Beef farmer here hopeful disease cow incident in U.S. isolated case

Published 1:27 am Saturday, January 3, 2004

By By JAMES COLLINS / Niles Daily Star
NILES -- The recent discovery of a case of mad cow disease in Washington State has sent waves into an already temperamental beef market.
Gail Peterson, Niles area beef farmer, said "It is a very volatile market, so it is hard to say how much this will affect business."
According to recent news reports, Purdue Agricultural extension agents have projected beef prices to drop 12 to 16 percent.
The $27 billion cattle industry, which is the largest sector of the U.S. agriculture, took a hit when more than two dozen countries halted the export of U.S. beef.
Peterson said around 10 percent of all U.S. beef is exported to other countries.
Peterson, who owns a 1,400-acre farm in Niles, said 2003 was a very good year and he has similar hopes for the new year.
Mad cow disease is a brain-wasting disease usually transmitted to cows via contaminated feed and has an incubation period in the animals of four to six years.
The scientific name is bovine spongiform encephalopathy (BSE) and it is linked to a similar human form of the incurable, fatal disease called variant Creutzfeldt-Jakob disease.
Mad cow disease first appeared in the United Kingdom in the mid-1980s.
In the 1990s, there was an outbreak of the disease in Europe that affected thousands of people and killed over one hundred.

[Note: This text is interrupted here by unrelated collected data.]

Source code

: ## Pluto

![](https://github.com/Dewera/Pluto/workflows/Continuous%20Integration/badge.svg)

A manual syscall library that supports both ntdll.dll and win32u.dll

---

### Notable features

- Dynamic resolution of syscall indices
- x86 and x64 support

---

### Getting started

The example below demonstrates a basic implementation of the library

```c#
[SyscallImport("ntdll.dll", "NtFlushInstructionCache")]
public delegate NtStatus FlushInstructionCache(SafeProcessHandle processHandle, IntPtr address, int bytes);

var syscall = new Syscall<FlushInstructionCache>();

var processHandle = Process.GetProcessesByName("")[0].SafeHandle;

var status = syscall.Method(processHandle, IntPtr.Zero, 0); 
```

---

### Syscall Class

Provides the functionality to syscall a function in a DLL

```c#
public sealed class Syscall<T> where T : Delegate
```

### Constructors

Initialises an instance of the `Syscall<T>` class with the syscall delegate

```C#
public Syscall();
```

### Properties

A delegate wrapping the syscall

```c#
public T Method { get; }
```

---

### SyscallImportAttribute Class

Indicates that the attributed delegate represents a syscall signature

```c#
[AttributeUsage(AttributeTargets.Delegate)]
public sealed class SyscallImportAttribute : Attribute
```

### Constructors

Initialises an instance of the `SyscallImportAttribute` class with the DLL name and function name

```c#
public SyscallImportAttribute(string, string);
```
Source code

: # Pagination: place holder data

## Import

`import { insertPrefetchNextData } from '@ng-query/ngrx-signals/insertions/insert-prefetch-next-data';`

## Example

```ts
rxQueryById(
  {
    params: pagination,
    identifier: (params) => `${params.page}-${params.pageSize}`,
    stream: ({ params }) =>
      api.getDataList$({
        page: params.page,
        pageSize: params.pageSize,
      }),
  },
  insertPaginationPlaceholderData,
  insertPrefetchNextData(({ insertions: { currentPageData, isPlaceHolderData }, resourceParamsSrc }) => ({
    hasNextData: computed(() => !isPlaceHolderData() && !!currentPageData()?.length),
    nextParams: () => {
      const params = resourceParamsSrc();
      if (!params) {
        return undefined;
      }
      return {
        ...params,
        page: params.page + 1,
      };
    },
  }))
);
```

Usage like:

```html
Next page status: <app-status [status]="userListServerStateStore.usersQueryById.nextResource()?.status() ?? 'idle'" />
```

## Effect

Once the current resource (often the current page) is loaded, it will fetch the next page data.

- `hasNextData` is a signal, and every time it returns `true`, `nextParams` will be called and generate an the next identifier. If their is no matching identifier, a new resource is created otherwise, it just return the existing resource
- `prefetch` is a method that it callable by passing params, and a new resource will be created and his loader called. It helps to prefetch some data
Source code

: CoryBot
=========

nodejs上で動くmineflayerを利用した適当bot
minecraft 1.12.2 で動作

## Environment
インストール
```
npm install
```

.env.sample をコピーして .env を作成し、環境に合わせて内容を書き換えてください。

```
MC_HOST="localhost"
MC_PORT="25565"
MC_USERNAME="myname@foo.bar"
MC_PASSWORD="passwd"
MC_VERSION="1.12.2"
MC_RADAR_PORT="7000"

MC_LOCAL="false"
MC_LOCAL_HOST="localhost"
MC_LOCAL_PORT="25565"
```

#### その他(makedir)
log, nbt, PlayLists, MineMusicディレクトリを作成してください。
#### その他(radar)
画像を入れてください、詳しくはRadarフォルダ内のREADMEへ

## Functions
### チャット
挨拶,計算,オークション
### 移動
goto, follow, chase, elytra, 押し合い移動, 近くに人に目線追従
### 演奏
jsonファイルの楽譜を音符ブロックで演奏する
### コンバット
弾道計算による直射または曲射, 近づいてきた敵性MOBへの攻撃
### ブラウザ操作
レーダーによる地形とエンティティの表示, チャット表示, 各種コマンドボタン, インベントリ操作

It also resulted in the slaughter of millions of cattle.
In May, Canada had the first reported case of mad cow disease in North America.
The recent discovery of the infected cow in Washington has led to a massive effort by the U.S. to determine the source of the disease and how to prevent any further contamination.
The USDA issued a Class II recall for the relevant facility's entire day's production, which was approximately 10,000 pounds of beef.
In addition, American officials have quarantined herds related to the case and will be forced to kill some of the cattle.
Peterson said the U.S. has been very careful with what is being fed to our cattle since the outbreak in Europe.
The National Cattlemen's Beef Association will support aggressive steps to eliminate mad cow disease from the U.S. cattle population and said their system had worked in tracking down the case in Washington state.
Peterson seemed confident this was an isolated incident and that the beef industry would survive the scare.